[[ SOURCE MATERIAL open ]]
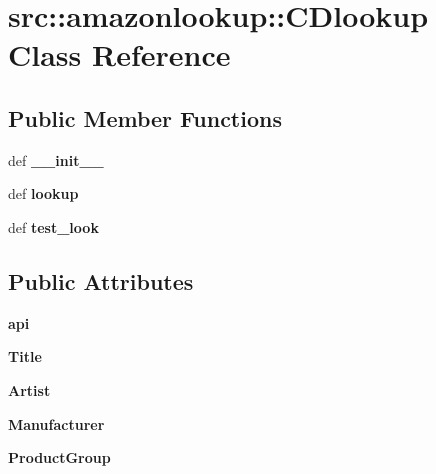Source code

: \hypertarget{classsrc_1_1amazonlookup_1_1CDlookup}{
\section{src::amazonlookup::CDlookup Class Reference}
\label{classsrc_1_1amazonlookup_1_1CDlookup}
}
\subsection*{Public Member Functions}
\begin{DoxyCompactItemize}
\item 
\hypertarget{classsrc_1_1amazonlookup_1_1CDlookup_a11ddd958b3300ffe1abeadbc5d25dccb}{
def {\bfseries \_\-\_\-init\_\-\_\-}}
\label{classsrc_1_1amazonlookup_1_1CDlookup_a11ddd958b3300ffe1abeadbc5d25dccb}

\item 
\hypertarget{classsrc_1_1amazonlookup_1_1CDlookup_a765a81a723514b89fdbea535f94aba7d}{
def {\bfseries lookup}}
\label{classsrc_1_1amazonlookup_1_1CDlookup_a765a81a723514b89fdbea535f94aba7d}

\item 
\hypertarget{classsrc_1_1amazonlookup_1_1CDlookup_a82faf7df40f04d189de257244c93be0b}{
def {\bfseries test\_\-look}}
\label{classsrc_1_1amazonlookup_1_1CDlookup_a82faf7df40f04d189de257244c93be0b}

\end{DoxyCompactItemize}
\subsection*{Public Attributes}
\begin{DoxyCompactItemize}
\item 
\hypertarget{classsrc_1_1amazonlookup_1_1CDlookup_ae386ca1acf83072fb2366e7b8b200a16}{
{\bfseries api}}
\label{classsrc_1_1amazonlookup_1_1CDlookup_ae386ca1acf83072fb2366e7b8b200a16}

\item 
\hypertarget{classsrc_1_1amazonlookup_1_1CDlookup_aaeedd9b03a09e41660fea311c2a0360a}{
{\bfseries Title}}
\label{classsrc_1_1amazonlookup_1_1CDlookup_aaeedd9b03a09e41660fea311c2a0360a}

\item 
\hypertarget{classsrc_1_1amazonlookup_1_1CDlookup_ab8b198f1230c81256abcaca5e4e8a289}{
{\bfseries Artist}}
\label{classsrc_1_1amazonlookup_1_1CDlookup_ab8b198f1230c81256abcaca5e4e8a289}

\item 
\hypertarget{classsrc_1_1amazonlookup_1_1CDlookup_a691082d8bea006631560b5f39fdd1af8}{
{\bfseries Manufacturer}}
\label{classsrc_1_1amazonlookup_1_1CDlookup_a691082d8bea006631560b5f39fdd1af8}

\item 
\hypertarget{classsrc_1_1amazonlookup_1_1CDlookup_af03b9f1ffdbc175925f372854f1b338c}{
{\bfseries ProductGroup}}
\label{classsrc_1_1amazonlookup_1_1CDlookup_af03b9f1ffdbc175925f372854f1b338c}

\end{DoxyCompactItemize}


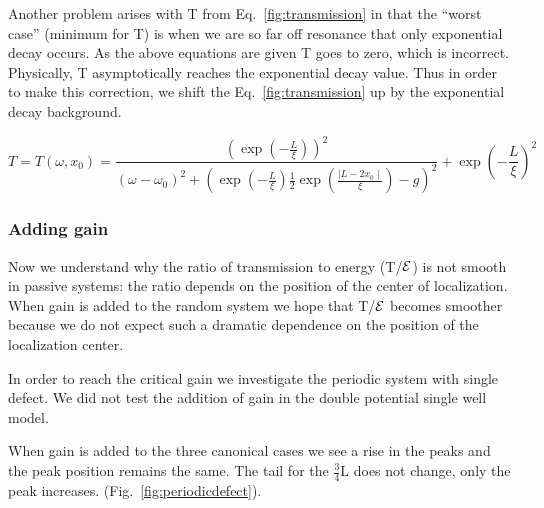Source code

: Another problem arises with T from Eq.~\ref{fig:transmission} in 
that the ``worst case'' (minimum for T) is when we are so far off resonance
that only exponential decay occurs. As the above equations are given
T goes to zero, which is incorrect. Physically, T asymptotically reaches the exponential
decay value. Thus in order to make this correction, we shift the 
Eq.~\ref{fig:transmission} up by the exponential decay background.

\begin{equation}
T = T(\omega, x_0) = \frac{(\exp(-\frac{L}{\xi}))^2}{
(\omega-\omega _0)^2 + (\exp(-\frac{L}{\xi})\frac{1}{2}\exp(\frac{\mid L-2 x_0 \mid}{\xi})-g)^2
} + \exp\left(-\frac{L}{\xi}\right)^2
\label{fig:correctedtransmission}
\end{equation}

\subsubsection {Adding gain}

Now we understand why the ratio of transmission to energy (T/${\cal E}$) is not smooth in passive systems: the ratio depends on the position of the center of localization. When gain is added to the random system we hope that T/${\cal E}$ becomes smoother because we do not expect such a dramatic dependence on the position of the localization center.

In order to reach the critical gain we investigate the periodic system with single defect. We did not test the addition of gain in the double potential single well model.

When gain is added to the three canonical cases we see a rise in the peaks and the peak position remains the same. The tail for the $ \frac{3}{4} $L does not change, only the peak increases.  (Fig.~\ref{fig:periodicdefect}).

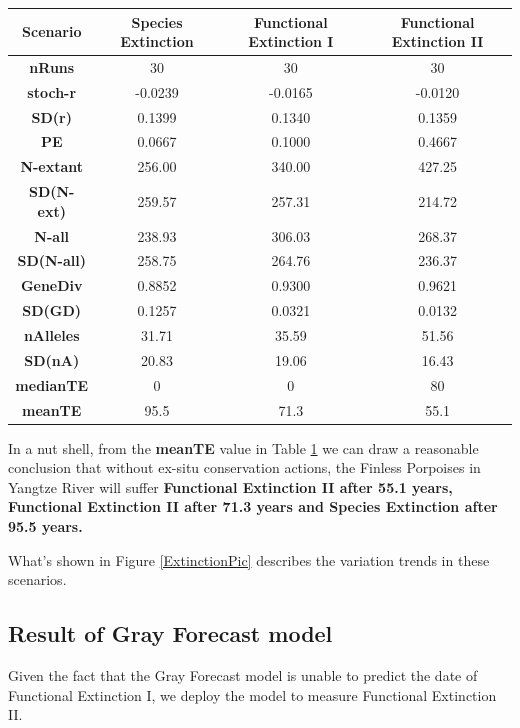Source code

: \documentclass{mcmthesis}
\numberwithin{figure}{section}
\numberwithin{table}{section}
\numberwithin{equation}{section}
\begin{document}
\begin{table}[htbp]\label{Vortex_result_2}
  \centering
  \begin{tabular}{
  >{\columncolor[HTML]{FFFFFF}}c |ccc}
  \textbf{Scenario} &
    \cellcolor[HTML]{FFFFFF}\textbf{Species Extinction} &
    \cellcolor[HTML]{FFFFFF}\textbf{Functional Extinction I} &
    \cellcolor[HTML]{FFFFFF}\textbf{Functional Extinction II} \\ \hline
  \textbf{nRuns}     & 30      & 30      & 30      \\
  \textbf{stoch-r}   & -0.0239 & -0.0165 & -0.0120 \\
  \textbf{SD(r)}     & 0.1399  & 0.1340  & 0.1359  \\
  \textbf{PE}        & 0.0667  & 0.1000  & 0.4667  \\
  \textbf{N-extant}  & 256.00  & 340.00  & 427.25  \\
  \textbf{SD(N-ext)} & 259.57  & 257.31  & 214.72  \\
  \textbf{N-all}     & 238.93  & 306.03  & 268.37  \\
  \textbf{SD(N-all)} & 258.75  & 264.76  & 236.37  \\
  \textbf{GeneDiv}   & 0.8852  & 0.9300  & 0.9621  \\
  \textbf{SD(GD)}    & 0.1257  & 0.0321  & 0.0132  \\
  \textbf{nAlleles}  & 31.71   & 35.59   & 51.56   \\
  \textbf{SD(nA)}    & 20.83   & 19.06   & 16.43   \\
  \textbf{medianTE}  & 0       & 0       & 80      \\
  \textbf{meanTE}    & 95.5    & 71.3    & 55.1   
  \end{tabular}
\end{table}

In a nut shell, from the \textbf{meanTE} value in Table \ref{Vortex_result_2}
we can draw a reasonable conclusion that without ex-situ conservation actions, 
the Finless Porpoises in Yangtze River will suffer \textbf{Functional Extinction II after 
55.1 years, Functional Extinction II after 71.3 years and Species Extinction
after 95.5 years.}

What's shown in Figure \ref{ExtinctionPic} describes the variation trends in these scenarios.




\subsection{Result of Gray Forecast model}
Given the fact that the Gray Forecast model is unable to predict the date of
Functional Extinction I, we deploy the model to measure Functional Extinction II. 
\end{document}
[[ SOURCE MATERIAL closed ]]
[[ SOURCE MATERIAL open ]]
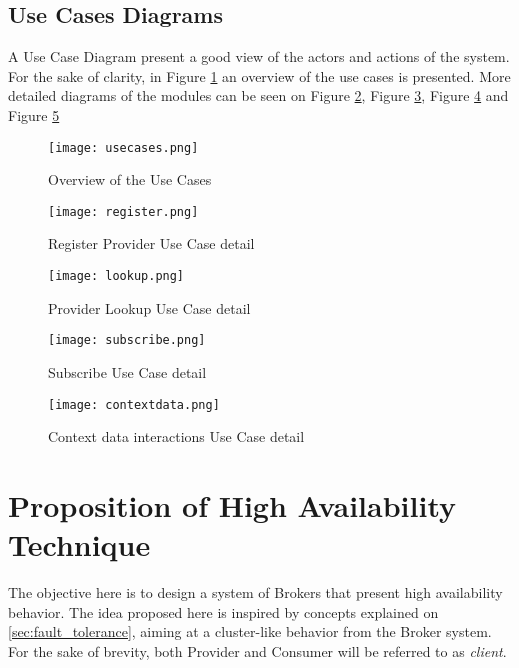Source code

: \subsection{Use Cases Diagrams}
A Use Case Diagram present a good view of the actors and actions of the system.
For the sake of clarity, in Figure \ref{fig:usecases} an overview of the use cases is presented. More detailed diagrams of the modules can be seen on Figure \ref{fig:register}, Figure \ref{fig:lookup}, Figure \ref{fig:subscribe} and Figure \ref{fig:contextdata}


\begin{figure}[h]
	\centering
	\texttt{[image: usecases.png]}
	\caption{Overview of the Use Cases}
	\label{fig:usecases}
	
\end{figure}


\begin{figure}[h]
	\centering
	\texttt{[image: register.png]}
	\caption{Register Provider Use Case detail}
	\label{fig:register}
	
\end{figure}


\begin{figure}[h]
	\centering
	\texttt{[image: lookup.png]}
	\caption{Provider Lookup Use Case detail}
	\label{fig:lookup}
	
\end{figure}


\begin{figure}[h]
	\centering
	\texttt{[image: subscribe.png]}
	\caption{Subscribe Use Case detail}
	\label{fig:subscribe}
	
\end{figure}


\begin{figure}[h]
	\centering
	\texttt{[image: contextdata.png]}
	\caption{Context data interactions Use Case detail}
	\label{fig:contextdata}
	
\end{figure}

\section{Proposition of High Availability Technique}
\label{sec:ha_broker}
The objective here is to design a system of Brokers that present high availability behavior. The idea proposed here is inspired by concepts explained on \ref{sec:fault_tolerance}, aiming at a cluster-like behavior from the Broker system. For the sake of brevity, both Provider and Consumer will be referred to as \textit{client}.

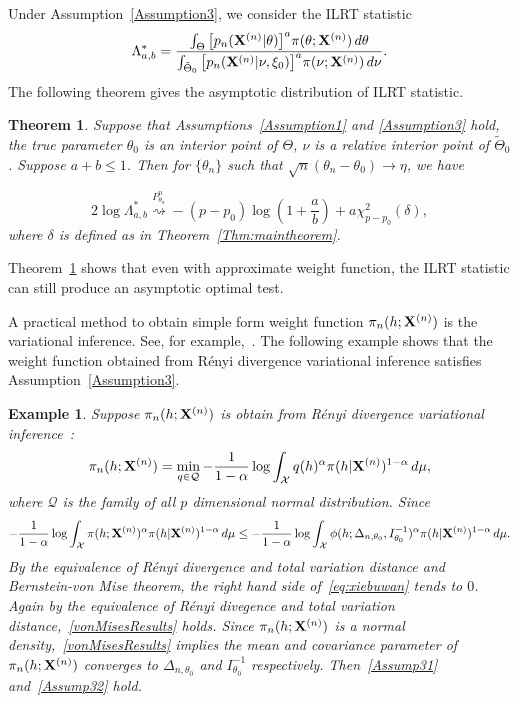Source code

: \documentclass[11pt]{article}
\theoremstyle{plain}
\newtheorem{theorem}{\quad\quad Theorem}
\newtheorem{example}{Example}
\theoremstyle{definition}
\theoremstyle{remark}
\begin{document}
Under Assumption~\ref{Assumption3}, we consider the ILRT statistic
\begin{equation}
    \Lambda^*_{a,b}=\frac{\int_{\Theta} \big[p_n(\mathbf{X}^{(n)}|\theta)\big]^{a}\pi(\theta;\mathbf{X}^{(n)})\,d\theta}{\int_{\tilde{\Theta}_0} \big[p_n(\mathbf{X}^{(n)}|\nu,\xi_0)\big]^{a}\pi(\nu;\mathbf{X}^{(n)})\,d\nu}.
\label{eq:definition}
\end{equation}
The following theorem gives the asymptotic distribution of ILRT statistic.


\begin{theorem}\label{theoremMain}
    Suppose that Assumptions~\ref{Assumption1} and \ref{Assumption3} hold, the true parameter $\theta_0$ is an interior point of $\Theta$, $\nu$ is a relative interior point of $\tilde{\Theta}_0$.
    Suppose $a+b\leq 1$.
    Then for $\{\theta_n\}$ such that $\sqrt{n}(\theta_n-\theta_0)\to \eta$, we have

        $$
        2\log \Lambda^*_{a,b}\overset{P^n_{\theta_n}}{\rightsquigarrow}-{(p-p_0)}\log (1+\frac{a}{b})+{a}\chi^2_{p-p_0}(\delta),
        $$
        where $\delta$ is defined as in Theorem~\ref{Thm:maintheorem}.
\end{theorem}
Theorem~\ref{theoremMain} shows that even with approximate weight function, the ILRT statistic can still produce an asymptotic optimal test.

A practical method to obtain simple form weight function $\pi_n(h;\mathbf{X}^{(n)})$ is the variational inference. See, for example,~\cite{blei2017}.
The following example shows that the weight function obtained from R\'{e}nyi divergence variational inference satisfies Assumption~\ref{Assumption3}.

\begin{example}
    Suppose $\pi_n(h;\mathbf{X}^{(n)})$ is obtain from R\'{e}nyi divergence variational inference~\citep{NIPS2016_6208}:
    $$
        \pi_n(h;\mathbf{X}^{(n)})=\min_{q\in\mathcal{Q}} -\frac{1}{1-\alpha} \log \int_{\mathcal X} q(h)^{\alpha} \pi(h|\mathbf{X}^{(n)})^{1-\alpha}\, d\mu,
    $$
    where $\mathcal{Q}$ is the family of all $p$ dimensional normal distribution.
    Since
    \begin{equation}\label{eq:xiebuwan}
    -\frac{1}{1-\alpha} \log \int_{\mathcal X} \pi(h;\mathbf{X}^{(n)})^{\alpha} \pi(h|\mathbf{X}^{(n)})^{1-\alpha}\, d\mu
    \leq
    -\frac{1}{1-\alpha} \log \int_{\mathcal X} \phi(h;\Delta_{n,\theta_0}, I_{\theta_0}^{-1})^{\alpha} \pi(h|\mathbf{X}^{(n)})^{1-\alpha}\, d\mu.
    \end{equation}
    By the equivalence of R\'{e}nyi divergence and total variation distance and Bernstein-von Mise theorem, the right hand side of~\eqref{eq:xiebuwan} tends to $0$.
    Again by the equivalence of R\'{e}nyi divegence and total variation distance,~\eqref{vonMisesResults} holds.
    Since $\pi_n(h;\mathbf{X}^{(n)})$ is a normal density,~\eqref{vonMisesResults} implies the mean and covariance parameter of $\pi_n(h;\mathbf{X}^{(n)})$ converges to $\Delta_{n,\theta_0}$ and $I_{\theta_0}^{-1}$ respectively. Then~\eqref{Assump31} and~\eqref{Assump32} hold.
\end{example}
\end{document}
[[ SOURCE MATERIAL closed ]]
[[ SOURCE MATERIAL open ]]
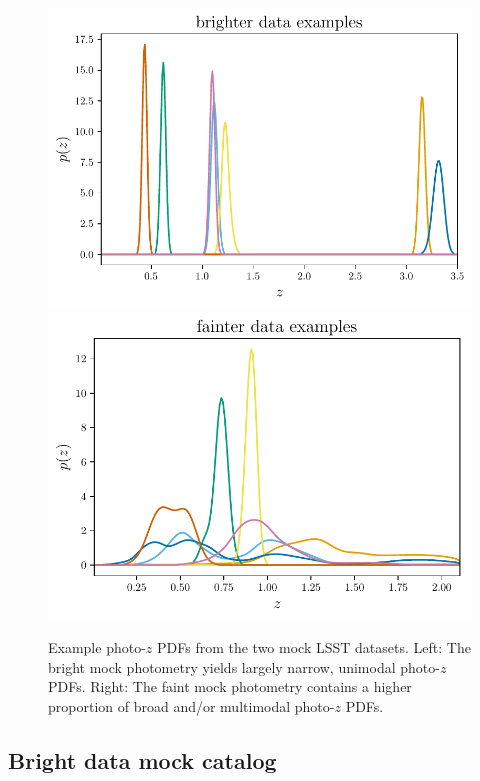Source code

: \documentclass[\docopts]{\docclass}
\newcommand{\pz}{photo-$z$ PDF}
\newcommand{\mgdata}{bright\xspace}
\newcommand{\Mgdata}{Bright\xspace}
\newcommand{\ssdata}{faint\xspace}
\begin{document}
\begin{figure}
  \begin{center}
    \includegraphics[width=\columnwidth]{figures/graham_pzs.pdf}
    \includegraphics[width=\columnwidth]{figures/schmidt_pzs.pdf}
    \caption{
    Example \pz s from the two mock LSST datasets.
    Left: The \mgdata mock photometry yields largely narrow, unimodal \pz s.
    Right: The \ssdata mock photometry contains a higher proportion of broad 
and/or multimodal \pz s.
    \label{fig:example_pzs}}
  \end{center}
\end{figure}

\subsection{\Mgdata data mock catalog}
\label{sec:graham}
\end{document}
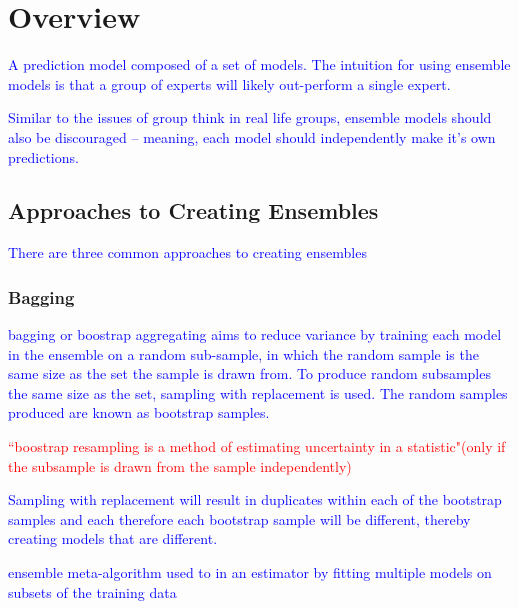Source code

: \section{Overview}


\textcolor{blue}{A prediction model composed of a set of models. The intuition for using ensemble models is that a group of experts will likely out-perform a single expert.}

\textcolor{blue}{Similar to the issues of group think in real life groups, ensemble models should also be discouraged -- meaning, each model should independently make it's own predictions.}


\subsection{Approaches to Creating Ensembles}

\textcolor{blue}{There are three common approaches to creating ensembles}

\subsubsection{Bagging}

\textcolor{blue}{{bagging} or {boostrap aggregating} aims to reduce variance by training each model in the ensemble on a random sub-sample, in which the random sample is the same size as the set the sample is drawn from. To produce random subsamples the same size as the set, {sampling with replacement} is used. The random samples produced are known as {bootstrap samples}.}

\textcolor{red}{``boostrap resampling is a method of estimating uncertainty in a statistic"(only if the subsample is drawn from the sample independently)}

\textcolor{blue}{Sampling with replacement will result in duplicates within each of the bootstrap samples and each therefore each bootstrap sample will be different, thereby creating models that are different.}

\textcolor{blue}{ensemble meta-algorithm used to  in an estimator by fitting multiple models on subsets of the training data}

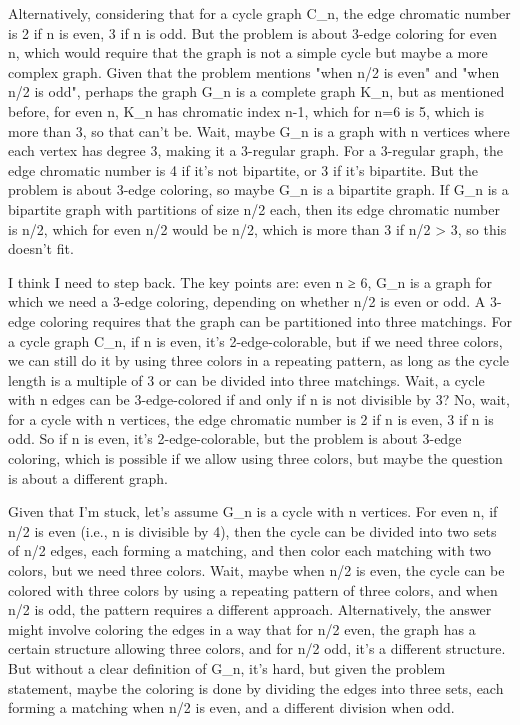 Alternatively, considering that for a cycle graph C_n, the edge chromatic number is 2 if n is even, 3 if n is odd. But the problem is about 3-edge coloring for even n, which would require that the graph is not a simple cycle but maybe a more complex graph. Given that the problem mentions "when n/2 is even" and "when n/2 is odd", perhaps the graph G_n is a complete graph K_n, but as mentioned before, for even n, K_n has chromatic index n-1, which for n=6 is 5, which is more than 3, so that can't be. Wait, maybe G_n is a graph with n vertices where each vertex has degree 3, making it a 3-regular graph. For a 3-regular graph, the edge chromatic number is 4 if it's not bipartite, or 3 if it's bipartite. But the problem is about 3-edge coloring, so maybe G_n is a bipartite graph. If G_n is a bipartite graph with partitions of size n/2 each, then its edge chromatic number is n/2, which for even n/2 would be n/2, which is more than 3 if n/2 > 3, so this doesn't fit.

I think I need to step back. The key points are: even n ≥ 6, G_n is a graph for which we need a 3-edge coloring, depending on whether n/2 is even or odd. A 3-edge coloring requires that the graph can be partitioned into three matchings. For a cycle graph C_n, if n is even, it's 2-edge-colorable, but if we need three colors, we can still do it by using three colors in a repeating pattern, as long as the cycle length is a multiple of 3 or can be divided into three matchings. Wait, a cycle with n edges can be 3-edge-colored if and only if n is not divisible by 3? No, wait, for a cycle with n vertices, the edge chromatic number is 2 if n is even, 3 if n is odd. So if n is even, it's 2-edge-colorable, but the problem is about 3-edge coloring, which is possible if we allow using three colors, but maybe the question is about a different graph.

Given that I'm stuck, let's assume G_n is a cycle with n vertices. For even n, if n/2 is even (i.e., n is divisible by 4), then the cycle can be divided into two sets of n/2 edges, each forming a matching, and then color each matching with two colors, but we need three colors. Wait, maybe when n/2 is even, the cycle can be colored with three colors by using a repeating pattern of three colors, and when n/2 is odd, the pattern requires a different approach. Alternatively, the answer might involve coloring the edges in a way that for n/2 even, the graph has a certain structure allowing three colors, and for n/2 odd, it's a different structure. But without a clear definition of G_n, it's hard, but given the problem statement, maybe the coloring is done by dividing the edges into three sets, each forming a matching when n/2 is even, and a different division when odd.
[[ SOURCE MATERIAL closed ]]
What lines in the listing above contain the word "newcommand"? Show each one.

\newcommand{\pz}{photo-$z$ PDF}
\newcommand{\mgdata}{bright\xspace}
\newcommand{\Mgdata}{Bright\xspace}
\newcommand{\ssdata}{faint\xspace}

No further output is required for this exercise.